As mentioned, the harpsichord was an antecedent of the piano. It was very popular with Baroque composers, but it was only one of several keyboard instruments of that era. What we might call the “home model” of it was known as the virginal, a more compact and simple version of the harpsichord. The strings ran roughly parallel to the keyboard and usually had 45 notes (as opposed to 88 on a modern piano). When they first appeared in the 1400s, virginals were made without legs so that they could be placed on a tabletop to be played.

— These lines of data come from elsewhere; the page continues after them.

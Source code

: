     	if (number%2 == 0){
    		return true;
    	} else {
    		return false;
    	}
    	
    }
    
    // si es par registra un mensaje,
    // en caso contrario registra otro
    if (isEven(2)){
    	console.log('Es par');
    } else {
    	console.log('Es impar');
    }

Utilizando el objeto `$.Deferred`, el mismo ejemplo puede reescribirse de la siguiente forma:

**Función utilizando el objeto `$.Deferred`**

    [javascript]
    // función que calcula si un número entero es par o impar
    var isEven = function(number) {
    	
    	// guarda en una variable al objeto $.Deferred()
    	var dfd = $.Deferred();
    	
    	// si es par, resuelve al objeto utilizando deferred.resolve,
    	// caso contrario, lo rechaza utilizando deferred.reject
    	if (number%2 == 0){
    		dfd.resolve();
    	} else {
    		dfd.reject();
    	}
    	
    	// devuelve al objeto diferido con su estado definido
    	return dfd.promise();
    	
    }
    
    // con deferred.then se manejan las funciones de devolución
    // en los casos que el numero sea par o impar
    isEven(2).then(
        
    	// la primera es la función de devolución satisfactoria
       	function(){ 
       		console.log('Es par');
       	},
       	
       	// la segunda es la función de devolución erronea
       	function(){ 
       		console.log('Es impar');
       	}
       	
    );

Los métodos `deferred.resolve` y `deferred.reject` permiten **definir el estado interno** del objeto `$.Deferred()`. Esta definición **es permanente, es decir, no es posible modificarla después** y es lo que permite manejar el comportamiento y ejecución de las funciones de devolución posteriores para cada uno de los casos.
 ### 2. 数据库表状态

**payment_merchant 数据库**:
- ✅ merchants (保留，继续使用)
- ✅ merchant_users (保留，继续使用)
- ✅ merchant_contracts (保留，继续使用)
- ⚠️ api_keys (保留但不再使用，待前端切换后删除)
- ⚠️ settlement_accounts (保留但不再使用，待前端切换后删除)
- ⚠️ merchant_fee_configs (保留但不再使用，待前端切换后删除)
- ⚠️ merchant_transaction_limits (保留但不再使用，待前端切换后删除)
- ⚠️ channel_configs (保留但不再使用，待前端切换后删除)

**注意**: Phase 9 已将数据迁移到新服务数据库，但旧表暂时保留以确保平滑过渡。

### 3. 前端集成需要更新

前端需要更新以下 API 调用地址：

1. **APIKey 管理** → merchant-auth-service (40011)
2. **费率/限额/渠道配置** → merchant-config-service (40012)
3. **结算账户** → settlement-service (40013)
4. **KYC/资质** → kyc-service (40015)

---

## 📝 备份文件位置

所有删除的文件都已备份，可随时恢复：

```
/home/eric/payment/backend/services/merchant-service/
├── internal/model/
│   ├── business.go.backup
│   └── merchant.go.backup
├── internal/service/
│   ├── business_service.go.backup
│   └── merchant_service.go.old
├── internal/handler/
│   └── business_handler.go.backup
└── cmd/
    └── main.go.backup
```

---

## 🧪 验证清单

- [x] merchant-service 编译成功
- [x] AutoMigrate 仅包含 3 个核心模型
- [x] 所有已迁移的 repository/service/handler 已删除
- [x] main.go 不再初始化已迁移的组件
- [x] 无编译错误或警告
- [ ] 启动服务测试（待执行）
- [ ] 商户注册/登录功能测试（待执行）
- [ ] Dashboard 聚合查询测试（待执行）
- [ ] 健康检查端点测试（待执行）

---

There are various theories about how the instrument got its name, including the doubtful claim that it’s because the virginal was mostly played by women. Another possibility has to do with the tonal quality it produced. In a document called Tractatus de musica that dates back to 1460, a Czech writer offers this explanation: “It is called a virginal because, like a virgin, it sounds with a gentle and undisturbed voice.” Obviously the writer of that statement had never been in a shopping mall with fourteen-year-olds shrieking at each other, “Omigod, Kimberly, shut UP!!!”
Naming an instrument for the sensory associations it evokes is a nice idea, though. Maybe that’s why the trombone was originally called the sackbut.